Popkovs also played for Latvia national football team in early 1990s, making in total 18 appearances for Latvia.

==Coaching career==
Popkovs' first club as a manager was the one where he finished playing - Amstrig Riga (renamed to Daugava in 1996). In 1996 and 1997 Daugava finished second in the Latvian league behind Skonto FC, proving Popkovs as one of the best club managers in Latvia. In 1998 when Daugava was on the road to bankruptcy, Popkovs became head coach of Liepājas Metalurgs which he brought to second place in Virslīga in 1998 and 1999. In 2000 Popkovs was fired from Metalurgs as the club still couldn't stop the hegemony of Skonto in the Latvian league. In 2001, he took up PFK Daugava, a team with no big ambitions and little finance. Both the 2001 and 2002 seasons PFK Daugava finished fifth in the Latvian league, but after the 2002 the team dissolved.
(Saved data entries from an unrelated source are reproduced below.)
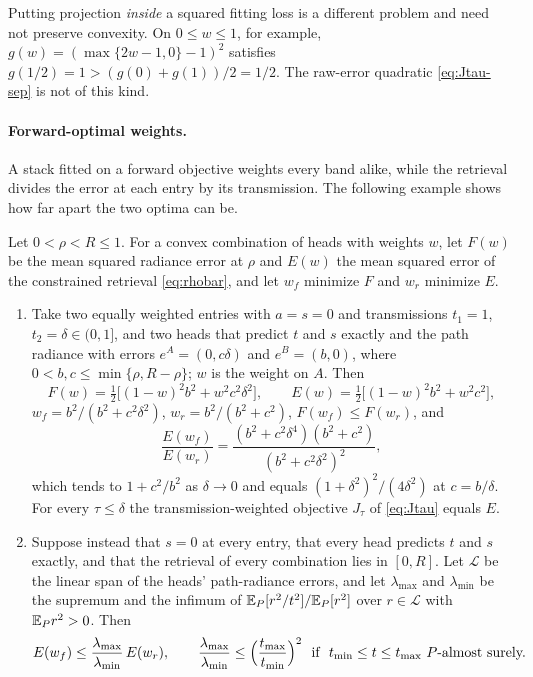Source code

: Putting projection \emph{inside} a squared fitting loss is a different problem and need
not preserve convexity. On $0\le w\le1$, for example,
$g(w)=(\max\{2w-1,0\}-1)^2$ satisfies
$g(1/2)=1>(g(0)+g(1))/2=1/2$. The raw-error quadratic \eqref{eq:Jtau-sep} is not of
this kind.

\paragraph{Forward-optimal weights.}
A stack fitted on a forward objective weights every band alike, while the retrieval divides the
error at each entry by its transmission. The following example shows how far apart the two
optima can be.

\begin{proposition}\label{prop:stackweights}
Let $0<\rho<R\le1$. For a convex combination of heads with weights $w$, let $F(w)$ be the mean
squared radiance error at $\rho$ and $E(w)$ the mean squared error of the constrained retrieval
\eqref{eq:rhobar}, and let $w_f$ minimize $F$ and $w_r$ minimize $E$.
\begin{enumerate}
\item Take two equally weighted entries with $a=s=0$ and transmissions $t_1=1$,
$t_2=\delta\in(0,1]$, and two heads that predict $t$ and $s$ exactly and the path radiance with
errors $e^A=(0,c\delta)$ and $e^B=(b,0)$, where $0<b,c\le\min\{\rho,R-\rho\}$; $w$ is the weight on
$A$. Then
\[
F(w)=\tfrac12\bigl[(1-w)^2b^2+w^2c^2\delta^2\bigr],\qquad
E(w)=\tfrac12\bigl[(1-w)^2b^2+w^2c^2\bigr],
\]
$w_f=b^2/(b^2+c^2\delta^2)$, $w_r=b^2/(b^2+c^2)$, $F(w_f)\le F(w_r)$, and
\[
\frac{E(w_f)}{E(w_r)}=\frac{(b^2+c^2\delta^4)(b^2+c^2)}{(b^2+c^2\delta^2)^2},
\]
which tends to $1+c^2/b^2$ as $\delta\to0$ and equals $(1+\delta^2)^2/(4\delta^2)$ at
$c=b/\delta$. For every $\tau\le\delta$ the transmission-weighted objective $J_\tau$ of
\eqref{eq:Jtau} equals $E$.
\item Suppose instead that $s=0$ at every entry, that every head predicts $t$ and $s$ exactly,
and that the retrieval of every combination lies in $[0,R]$. Let $\mathcal L$ be the linear span of
the heads' path-radiance errors, and let $\lambda_{\max}$ and $\lambda_{\min}$ be the supremum and the
infimum of $\E_P[r^2/t^2]/\E_P[r^2]$ over $r\in\mathcal L$ with $\E_Pr^2>0$. Then
\[
E(w_f)\le\frac{\lambda_{\max}}{\lambda_{\min}}\,E(w_r),\qquad
\frac{\lambda_{\max}}{\lambda_{\min}}\le\Bigl(\frac{t_{\max}}{t_{\min}}\Bigr)^2
\ \text{ if }\ t_{\min}\le t\le t_{\max}\ P\text{-almost surely.}
\]
\end{enumerate}
\end{proposition}

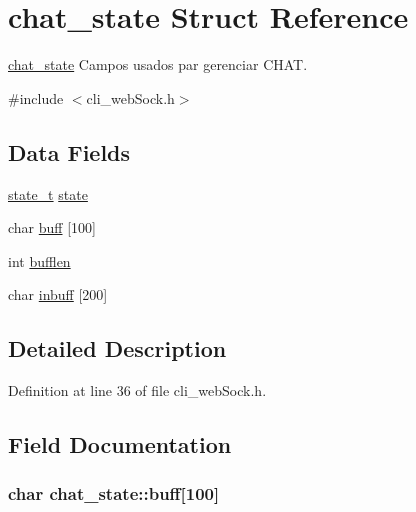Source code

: \hypertarget{structchat__state}{
\section{chat\_\-state Struct Reference}
\label{structchat__state}
}


\hyperlink{structchat__state}{chat\_\-state} Campos usados par gerenciar CHAT.  




{\ttfamily \#include $<$cli\_\-webSock.h$>$}

\subsection*{Data Fields}
\begin{DoxyCompactItemize}
\item 
\hyperlink{cli__webSock_8h_aa0aafed44fec19806d8f9ad834be1248}{state\_\-t} \hyperlink{structchat__state_ace3128c5cfad854aece0a133ef9d54f0}{state}
\item 
char \hyperlink{structchat__state_ab41473187c85f68e2094edfbc19a61dd}{buff} \mbox{[}100\mbox{]}
\item 
int \hyperlink{structchat__state_aaf15c3058b1e28fa18ae5e18392f0c48}{bufflen}
\item 
char \hyperlink{structchat__state_adea205d568097f74d166ecdfdafd170c}{inbuff} \mbox{[}200\mbox{]}
\end{DoxyCompactItemize}


\subsection{Detailed Description}


Definition at line 36 of file cli\_\-webSock.h.



\subsection{Field Documentation}
\hypertarget{structchat__state_ab41473187c85f68e2094edfbc19a61dd}{
\subsubsection[{buff}]{\setlength{\rightskip}{0pt plus 5cm}char {\bf chat\_\-state::buff}\mbox{[}100\mbox{]}}}
\label{structchat__state_ab41473187c85f68e2094edfbc19a61dd}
In 2003 Popkovs took up the new and ambitious team FK Jūrmala with which he won the 1st Latvian league and earned a promotion for 2004 Virslīga. In 2004 Jūrmala proved itself as a tough team by finishing 5th in its debut year, just two points behind one of the league heavyweights - Dinaburg FC. However the team owners ambitions for the team to climb higher failed to materialize - in 2005 it finished 6th and in the middle of the 2006 season when Jūrmala was again struggling Popkovs was fired.

Popkovs sat without a club the entire 2007 season, but after the end of the season he was appointed head coach of FK Blāzma Rēzekne, Virslīga newcomers.

In July 2009, he moved to FK Tauras Tauragė in neighbouring Lithuania mid-way through A lyga season, but left the team in November just after the season ended.

In September 2011 he joined Jūrmala-VV in the Latvian Higher League. In March 2012 the team was renamed to Daugava Riga and he stayed in the manager's position. He left the club in December 2012, being replaced by Virginijus Liubšys.

In September 2013 Popkovs was appointed by the Latvian Higher League club FK Spartaks Jūrmala, as he replaced Aleksandrs Stradiņš, who had worked with the team since July 2013. Popkovs was replaced by Fabio Micarelli in December 2013.

Popkovs has also worked with Latvia national under-21 football team.